How Prohibition Makes Heroin More Dangerous

Because someone
famous
died
in Manhattan from an apparent heroin overdose on Sunday,
The New York Times has a
front-page story
today about “a city that is awash in cheap
heroin.” How cheap? The Times says a bag of heroin,
which
typically contains
about 100 milligrams, “can sell for as
little as $6 on the street.” Yet it also reports that the Drug
Enforcement Administration’s New York office last year “seized 144
kilograms of heroin…valued at roughly $43 million.” Do the math
($43 million divided by 144,000 grams), and that comes out to about
$300 per gram, or $30 for a 100-milligram bag—six times the retail
price mentioned higher in the same story. So how did the DEA come
up with that $43 million estimate? Apparently by assuming that all
of the heroin it seized would have ended up in New England, where a
“$6 bag in the city could fetch as much as $30 or $40.”

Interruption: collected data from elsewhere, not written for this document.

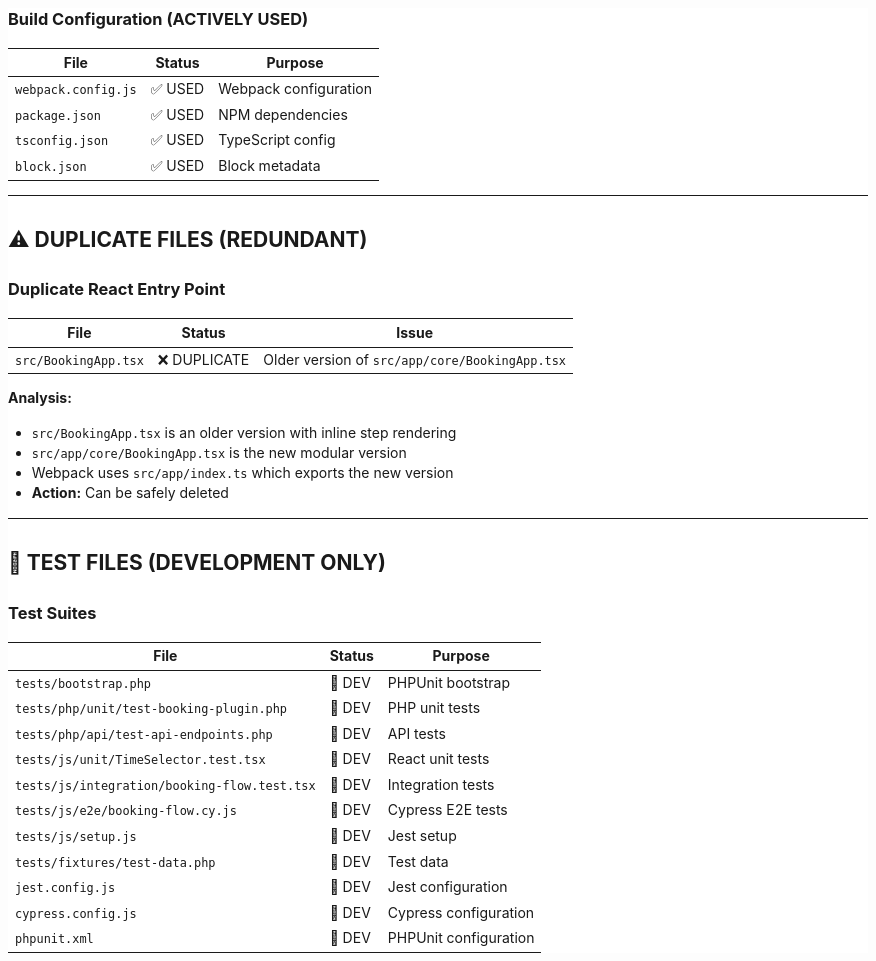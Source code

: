 ### Build Configuration (ACTIVELY USED)
| File | Status | Purpose |
|------|--------|---------|
| `webpack.config.js` | ✅ USED | Webpack configuration |
| `package.json` | ✅ USED | NPM dependencies |
| `tsconfig.json` | ✅ USED | TypeScript config |
| `block.json` | ✅ USED | Block metadata |

---

## ⚠️ DUPLICATE FILES (REDUNDANT)

### Duplicate React Entry Point
| File | Status | Issue |
|------|--------|-------|
| `src/BookingApp.tsx` | ❌ DUPLICATE | Older version of `src/app/core/BookingApp.tsx` |

**Analysis:**
- `src/BookingApp.tsx` is an older version with inline step rendering
- `src/app/core/BookingApp.tsx` is the new modular version
- Webpack uses `src/app/index.ts` which exports the new version
- **Action:** Can be safely deleted

---

## 🧪 TEST FILES (DEVELOPMENT ONLY)

### Test Suites
| File | Status | Purpose |
|------|--------|---------|
| `tests/bootstrap.php` | 🧪 DEV | PHPUnit bootstrap |
| `tests/php/unit/test-booking-plugin.php` | 🧪 DEV | PHP unit tests |
| `tests/php/api/test-api-endpoints.php` | 🧪 DEV | API tests |
| `tests/js/unit/TimeSelector.test.tsx` | 🧪 DEV | React unit tests |
| `tests/js/integration/booking-flow.test.tsx` | 🧪 DEV | Integration tests |
| `tests/js/e2e/booking-flow.cy.js` | 🧪 DEV | Cypress E2E tests |
| `tests/js/setup.js` | 🧪 DEV | Jest setup |
| `tests/fixtures/test-data.php` | 🧪 DEV | Test data |
| `jest.config.js` | 🧪 DEV | Jest configuration |
| `cypress.config.js` | 🧪 DEV | Cypress configuration |
| `phpunit.xml` | 🧪 DEV | PHPUnit configuration |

In addition to illustrating the
creative calculations
behind drug warriors’ “street value”
estimates, the story shows how prohibition magnifies drug haazrds
by creating a black market where quality and purity are
unpredictable:

Recently, 22 people died in and around Pittsburgh after
overdosing from a batch of heroin mixed with fentanyl, a powerful
opiate usually found in patches given to cancer patients. Heroin
containing fentanyl, which gives a more intense but potentially
more dangerous high, has begun to appear in New York City, said
Kati Cornell, a spokeswoman for Bridget G. Brennan, the special
narcotics prosecutor for the city. An undercover officer bought
fentanyl-laced heroin on Jan. 14 from a dealer in the Bronx, she
said. The dealer did not warn of the mixture, which is not apparent
to the user; subsequent testing revealed it. (The patches
themselves had turned up in drug seizures in the city before, she
said.)

Ultimately, users have no way to be sure what they’re buying.
“There’s no F.D.A. approval; it’s made however they decide to make
it that day,” Ms. Brennan said.

According to the
Substance Abuse and Mental Health Services Administration
,
fentanyl is “roughly 50-80 times more potent than morphine,” so
it’s the sort of ingredient you’d want to know about before
snorting or injecting that white powder you just bought. This kind
of thing—passing one drug off as another, delivering something much
more (or less) potent than the customer expects—almost never
happens in a legal market. When was the last time you bought a
bottle of 80-proof whiskey that turned out to be 160 proof? The
main reason liquor buyers do not have to worry about such a
switcheroo is not that distillers are regulated, or even that their
customers, unlike consumers in a black market, have legal recourse
in case of fraud. The main reason is that legitimate businesses
need to worry about their reputations if they want to keep
customers coming back. It is hard to build and maintain a
reputation in a black market, where brands do not mean much:

The same shipment of heroin may be packaged under several
different labels, she said. “At the big mills, we’ll seize 20
stamps. It’s all the same.”…

The Police Department on Monday said detectives were working to
track down the origin of the substances Mr. Hoffman used, though a
police official conceded it could be difficult to determine. “Just
because it’s a name brand doesn’t mean that anyone has an exclusive
on that name,” the official said. “Ace of Spades; I would venture
to say that someone else has used that name.”

The takeaway: After a century of attempts
to stamp out the heroin trade, the drug is cheap, plentiful, and
much more dangerous than it would otherwise be.